L’île des gens heureux.

mardi 17 mai 2005, par Nak’hua Thorp

Quelque part dans la mer d’Embarh, au large de Waldorg et du Tourderhin, se trouve un point chaud dans un courant chaud. C’est à cet endroit qu’a émergé une terre d’exception, bénéficiant d’un microclimat (chaud... hé oui) qui invite à la détente et au bien-être. Cette île, c’est la Région, un lieu unique [1] à visiter absolument. Recommandation valable pour tous, sauf pour le clergé d’Oboulos et les personnes qui ne supportent pas les voyages en mer.

La légende veut qu’en des temps reculés, Dlul ait élu cette terre pour y faire un petit somme de quelques siècles, et l’ait bénie d’un bâillement. Il y a sans doute une part de vrai dans cette histoire, au vu des archives du navigateur Flageolant qui la découvrit il y a trois cents ans. D’après son journal de bord, joliment illustré par le naturaliste Bouffon qui l’accompagnait, l’île était alors peuplée d’animaux qui n’auraient pas déparé dans le bois de Glandorn. Flageolant prit possession de l’île au nom de la dynastie des Vontorz, mais frappé d’un terrible manque d’inspiration au moment de la baptiser, il ne lui trouva pas d’autre nom que "Région" [2].

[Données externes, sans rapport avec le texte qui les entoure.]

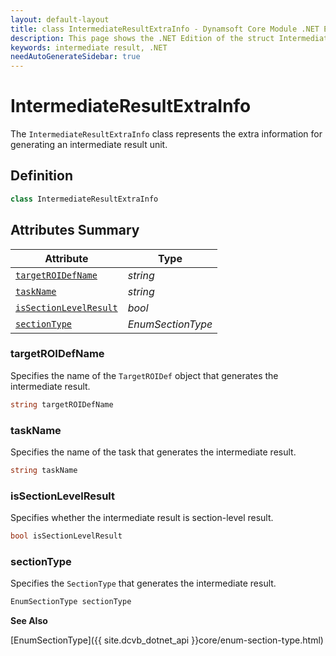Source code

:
 ```yaml
---
layout: default-layout
title: class IntermediateResultExtraInfo - Dynamsoft Core Module .NET Edition API Reference
description: This page shows the .NET Edition of the struct IntermediateResultExtraInfo in Dynamsoft Core Module.
keywords: intermediate result, .NET
needAutoGenerateSidebar: true
---
```


# IntermediateResultExtraInfo

The `IntermediateResultExtraInfo` class represents the extra information for generating an intermediate result unit.

## Definition


```csharp
class IntermediateResultExtraInfo
```

## Attributes Summary

| Attribute                                             | Type                                |
| ----------------------------------------------------- | ----------------------------------- |
| [`targetROIDefName`](#targetroidefname)               | *string*                      |
| [`taskName`](#taskname)                               | *string*                      |
| [`isSectionLevelResult`](#issectionlevelresult)       | *bool*                              |
| [`sectionType`](#sectiontype)                         | *EnumSectionType*                       |

### targetROIDefName

Specifies the name of the `TargetROIDef` object that generates the intermediate result.

```csharp
string targetROIDefName
```

### taskName

Specifies the name of the task that generates the intermediate result.

```csharp
string taskName
```

### isSectionLevelResult

Specifies whether the intermediate result is section-level result.

```csharp
bool isSectionLevelResult
```

### sectionType

Specifies the `SectionType` that generates the intermediate result.

```csharp
EnumSectionType sectionType
```

**See Also**

[EnumSectionType]({{ site.dcvb_dotnet_api }}core/enum-section-type.html)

Le navigateur laissa sur place la moitié de son équipage, avec pour mission de préparer l’installation d’une colonie. Pendant ce temps, lui-même alla faire son rapport à son souverain. Il ramena avec lui des mammifères dont la vitesse de pointe ne dépassait pas trois mètres par heure, ainsi que de curieux oiseaux-culbutos, incapables non seulement de voler, mais aussi de marcher. Pour récompenser cette découverte, le roi le nomma gouverneur de la Région.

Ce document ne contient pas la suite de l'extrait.